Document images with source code
[Start of section]

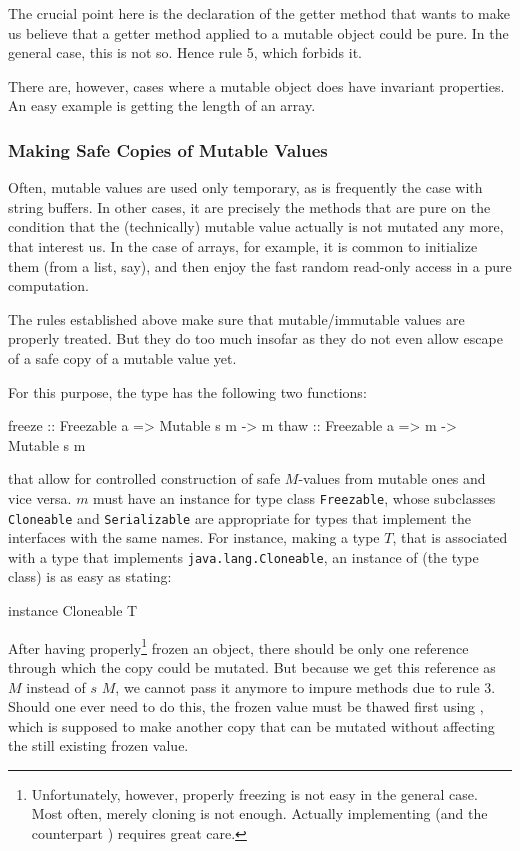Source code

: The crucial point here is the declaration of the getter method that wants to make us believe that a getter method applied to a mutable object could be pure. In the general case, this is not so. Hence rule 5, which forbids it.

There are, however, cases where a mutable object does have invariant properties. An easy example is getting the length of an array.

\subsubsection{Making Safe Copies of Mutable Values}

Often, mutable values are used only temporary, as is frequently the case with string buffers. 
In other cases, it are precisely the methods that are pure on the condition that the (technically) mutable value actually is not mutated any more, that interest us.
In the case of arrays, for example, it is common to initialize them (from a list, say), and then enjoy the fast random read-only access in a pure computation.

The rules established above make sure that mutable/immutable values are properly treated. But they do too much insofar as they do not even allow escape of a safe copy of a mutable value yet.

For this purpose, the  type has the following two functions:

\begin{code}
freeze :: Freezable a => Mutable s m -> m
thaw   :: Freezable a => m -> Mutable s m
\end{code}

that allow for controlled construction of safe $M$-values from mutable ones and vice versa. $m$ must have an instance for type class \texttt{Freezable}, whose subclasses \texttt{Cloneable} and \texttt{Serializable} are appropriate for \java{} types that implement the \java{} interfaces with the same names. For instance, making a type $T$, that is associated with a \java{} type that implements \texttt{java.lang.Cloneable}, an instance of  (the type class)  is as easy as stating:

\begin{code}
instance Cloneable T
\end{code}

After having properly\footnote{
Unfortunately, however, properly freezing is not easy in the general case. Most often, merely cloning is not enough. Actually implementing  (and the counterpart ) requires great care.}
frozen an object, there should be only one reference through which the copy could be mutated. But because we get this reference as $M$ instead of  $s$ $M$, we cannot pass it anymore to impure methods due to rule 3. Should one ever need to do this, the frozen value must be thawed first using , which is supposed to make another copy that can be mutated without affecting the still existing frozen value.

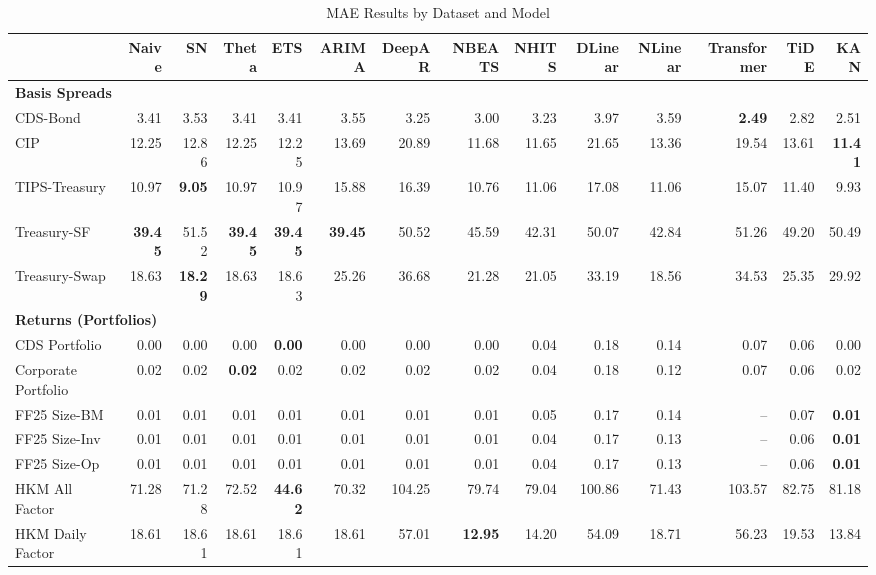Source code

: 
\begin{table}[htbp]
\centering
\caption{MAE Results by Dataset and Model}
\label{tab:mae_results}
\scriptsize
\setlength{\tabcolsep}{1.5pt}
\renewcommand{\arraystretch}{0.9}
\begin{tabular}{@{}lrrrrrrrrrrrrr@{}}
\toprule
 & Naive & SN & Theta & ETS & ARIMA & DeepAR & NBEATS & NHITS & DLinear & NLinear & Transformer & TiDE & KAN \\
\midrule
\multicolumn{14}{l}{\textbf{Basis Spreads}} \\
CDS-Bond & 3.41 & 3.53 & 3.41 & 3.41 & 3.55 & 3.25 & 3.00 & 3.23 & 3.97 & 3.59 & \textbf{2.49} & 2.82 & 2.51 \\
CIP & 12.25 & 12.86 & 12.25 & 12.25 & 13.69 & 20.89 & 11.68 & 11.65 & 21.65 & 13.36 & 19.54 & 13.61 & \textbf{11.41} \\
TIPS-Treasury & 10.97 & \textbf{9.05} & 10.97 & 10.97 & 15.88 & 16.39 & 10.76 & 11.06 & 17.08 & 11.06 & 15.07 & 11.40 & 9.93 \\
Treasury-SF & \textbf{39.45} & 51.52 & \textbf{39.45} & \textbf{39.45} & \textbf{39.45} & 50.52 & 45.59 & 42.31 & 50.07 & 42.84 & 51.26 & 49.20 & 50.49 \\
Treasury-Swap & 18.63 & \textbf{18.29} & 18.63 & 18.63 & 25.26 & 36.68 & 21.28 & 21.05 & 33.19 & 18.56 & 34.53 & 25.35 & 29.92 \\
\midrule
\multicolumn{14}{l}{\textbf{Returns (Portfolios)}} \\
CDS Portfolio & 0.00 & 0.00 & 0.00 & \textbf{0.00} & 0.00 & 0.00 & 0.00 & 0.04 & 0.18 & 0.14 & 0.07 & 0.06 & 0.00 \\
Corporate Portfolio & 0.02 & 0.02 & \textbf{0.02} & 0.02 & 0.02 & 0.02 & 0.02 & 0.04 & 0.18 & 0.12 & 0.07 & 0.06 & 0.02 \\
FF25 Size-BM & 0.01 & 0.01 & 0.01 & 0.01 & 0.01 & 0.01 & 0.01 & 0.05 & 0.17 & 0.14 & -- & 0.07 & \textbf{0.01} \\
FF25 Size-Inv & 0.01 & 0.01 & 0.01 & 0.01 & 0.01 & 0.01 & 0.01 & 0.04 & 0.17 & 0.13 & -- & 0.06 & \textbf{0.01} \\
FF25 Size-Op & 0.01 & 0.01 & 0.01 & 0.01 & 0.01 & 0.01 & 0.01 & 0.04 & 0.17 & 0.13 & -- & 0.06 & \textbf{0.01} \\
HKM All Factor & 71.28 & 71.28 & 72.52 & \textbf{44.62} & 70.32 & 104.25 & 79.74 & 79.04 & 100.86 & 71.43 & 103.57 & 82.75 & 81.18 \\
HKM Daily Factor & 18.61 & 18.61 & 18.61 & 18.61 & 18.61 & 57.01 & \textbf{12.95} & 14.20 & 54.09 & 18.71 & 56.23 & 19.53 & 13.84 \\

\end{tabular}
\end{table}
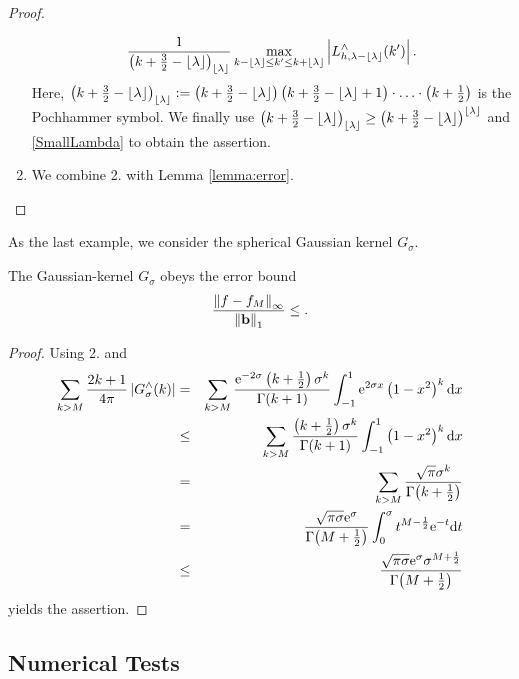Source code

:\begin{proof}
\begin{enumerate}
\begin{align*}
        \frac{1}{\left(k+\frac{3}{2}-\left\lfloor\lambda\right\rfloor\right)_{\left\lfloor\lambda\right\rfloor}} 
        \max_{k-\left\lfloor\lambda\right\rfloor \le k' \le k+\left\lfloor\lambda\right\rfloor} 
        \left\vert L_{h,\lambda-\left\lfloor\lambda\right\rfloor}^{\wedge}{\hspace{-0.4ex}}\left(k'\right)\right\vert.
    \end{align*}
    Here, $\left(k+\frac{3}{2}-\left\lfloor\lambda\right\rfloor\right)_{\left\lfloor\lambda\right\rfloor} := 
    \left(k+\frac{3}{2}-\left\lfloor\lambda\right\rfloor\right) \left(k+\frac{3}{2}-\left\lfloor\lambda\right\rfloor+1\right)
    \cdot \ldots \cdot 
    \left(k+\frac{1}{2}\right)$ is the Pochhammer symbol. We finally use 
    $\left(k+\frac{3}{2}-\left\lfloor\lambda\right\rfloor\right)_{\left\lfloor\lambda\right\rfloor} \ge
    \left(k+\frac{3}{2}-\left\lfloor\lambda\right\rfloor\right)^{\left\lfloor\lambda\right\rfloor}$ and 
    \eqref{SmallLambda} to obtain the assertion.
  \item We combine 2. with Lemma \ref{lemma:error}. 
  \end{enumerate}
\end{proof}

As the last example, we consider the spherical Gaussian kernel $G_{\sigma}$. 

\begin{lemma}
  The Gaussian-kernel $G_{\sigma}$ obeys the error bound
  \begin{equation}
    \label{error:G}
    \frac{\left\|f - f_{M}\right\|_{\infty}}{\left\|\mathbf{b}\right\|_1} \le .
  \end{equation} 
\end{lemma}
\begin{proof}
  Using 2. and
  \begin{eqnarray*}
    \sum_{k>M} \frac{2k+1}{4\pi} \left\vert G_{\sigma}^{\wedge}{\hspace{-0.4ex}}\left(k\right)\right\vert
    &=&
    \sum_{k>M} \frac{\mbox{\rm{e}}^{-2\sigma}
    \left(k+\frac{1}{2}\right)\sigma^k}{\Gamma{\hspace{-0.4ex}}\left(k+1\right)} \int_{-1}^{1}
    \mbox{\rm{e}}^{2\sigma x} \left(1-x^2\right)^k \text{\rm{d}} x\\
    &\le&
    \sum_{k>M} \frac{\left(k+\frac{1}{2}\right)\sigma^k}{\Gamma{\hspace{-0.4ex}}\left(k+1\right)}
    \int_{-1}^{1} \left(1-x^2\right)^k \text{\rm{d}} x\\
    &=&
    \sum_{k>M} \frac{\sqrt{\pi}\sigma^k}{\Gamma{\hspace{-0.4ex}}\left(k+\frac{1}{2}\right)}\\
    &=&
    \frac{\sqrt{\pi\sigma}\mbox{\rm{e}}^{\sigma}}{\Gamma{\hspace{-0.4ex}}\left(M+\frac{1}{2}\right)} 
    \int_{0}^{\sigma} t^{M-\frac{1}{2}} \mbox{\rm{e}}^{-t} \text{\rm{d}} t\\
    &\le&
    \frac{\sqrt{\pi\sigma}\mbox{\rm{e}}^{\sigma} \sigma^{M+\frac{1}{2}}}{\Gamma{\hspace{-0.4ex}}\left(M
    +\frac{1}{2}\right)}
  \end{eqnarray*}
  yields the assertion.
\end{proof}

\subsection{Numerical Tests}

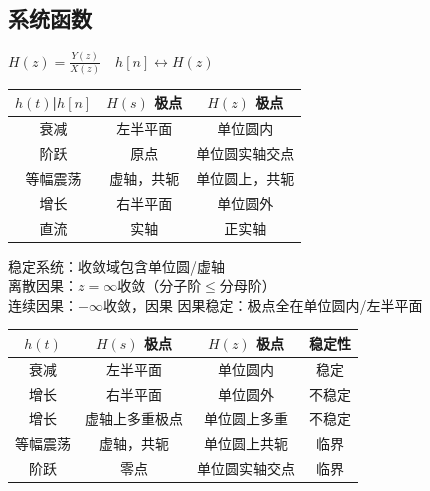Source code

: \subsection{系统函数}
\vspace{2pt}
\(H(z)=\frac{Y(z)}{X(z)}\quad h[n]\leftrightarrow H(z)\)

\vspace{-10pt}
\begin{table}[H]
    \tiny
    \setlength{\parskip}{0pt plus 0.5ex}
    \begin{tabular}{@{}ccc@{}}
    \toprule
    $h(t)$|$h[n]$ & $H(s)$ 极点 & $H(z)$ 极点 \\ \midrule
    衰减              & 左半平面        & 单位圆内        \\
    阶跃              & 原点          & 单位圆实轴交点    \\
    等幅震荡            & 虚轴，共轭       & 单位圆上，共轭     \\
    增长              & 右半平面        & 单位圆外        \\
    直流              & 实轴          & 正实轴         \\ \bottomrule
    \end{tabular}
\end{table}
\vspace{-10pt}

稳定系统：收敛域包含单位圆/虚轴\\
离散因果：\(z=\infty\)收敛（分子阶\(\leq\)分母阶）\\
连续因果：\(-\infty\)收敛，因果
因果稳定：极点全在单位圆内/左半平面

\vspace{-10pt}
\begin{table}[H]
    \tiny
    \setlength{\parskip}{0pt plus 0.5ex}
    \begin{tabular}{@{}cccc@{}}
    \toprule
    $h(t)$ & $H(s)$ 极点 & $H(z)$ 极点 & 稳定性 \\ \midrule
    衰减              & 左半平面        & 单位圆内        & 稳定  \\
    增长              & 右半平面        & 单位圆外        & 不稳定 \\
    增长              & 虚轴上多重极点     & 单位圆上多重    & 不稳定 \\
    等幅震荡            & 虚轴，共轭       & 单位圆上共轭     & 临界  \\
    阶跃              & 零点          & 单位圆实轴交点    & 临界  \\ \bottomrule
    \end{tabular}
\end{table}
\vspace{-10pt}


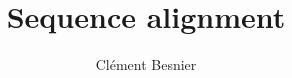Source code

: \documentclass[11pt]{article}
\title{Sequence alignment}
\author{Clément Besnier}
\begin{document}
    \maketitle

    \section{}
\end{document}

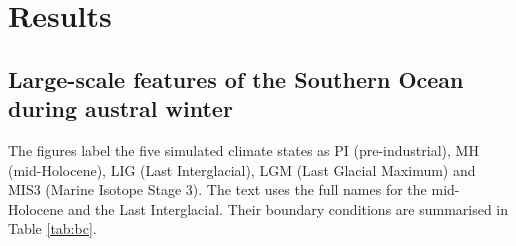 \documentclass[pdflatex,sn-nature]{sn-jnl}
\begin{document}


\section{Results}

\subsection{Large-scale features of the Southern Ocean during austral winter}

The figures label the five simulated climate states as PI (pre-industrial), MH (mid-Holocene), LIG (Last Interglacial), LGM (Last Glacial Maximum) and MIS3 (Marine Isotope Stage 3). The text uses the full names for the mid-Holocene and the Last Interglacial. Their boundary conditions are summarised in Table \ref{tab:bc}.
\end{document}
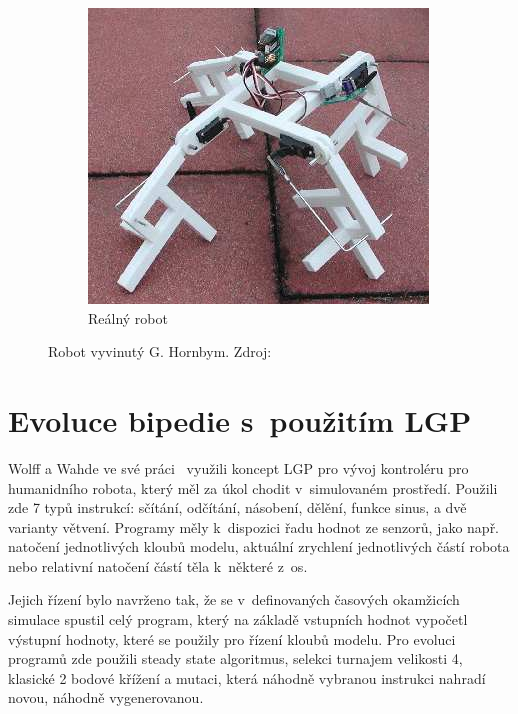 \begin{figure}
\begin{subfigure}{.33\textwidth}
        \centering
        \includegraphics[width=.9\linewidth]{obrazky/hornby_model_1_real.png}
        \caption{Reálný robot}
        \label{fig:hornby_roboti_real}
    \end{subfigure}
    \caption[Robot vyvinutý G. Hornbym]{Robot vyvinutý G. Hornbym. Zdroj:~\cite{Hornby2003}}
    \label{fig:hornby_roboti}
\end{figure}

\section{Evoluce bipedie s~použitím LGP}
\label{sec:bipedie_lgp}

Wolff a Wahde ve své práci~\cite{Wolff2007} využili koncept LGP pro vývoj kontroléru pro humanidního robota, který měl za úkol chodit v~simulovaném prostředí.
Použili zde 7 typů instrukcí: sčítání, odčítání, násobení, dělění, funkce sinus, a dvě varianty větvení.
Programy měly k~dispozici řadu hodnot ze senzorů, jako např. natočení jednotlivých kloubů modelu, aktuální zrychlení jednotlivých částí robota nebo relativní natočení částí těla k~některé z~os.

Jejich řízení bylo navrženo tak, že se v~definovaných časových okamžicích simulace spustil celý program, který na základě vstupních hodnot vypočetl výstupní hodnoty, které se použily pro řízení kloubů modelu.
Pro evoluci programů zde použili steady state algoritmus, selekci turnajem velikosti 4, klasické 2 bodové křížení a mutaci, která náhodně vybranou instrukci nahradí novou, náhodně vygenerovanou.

[End of section]

**What you will do:** Filter the records, keeping only lines that contain "infty", and show those lines.

**Task result:**
    \frac{\left\|f - f_{M}\right\|_{\infty}}{\left\|\mathbf{b}\right\|_1} \le .
离散因果：\(z=\infty\)收敛（分子阶\(\leq\)分母阶）\\
连续因果：\(-\infty\)收敛，因果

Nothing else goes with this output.